== Exercise aim ==
Images excepted, the data below must be repeated exactly.

== Records for this exercise ==
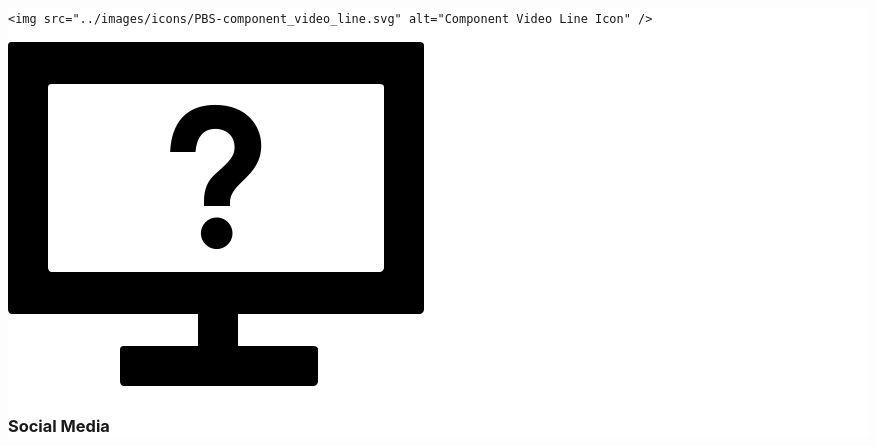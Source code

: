     <img src="../images/icons/PBS-component_video_line.svg" alt="Component Video Line Icon" />
  </div>
  <div class="swatch swatch--icon" title="Component Whats On">
    <img src="../images/icons/PBS-component_whats_on.svg" alt="Component Whats On Icon" />
  </div>
</div>

### Social Media

<div class="swatch-group">
  <div class="swatch swatch--icon" title="Disqus">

== Answer for the task ==
Source code

:     <img src="../images/icons/PBS-component_video_line.svg" alt="Component Video Line Icon" />
  </div>
  <div class="swatch swatch--icon" title="Component Whats On">
    <img src="../images/icons/PBS-component_whats_on.svg" alt="Component Whats On Icon" />
  </div>
</div>

### Social Media

<div class="swatch-group">
  <div class="swatch swatch--icon" title="Disqus">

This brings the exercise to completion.